> _To do_
In how many lines of the entries below does "file" appear? Give only the number.

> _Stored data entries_
• • • • •

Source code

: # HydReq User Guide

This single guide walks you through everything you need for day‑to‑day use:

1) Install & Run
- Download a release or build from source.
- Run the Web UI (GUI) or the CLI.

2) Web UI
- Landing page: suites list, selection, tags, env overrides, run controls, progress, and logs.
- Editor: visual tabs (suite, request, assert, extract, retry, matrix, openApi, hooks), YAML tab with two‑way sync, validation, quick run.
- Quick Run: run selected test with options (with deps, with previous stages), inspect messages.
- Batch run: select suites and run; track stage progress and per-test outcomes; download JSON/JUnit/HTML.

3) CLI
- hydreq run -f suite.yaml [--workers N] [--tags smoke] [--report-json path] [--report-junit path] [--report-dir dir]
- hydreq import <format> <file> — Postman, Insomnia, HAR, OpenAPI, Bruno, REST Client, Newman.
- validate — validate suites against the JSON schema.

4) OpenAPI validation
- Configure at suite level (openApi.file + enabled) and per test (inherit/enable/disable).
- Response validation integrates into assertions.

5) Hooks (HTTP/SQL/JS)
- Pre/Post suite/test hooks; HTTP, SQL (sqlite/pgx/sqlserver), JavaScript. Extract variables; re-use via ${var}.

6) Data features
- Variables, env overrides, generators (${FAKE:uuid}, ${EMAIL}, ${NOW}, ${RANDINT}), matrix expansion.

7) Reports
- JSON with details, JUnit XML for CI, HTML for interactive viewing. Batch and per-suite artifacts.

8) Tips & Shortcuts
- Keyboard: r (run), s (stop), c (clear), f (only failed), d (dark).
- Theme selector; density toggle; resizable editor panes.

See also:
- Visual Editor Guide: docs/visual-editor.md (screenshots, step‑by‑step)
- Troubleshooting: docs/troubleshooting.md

• • • • •

> _Reply_
2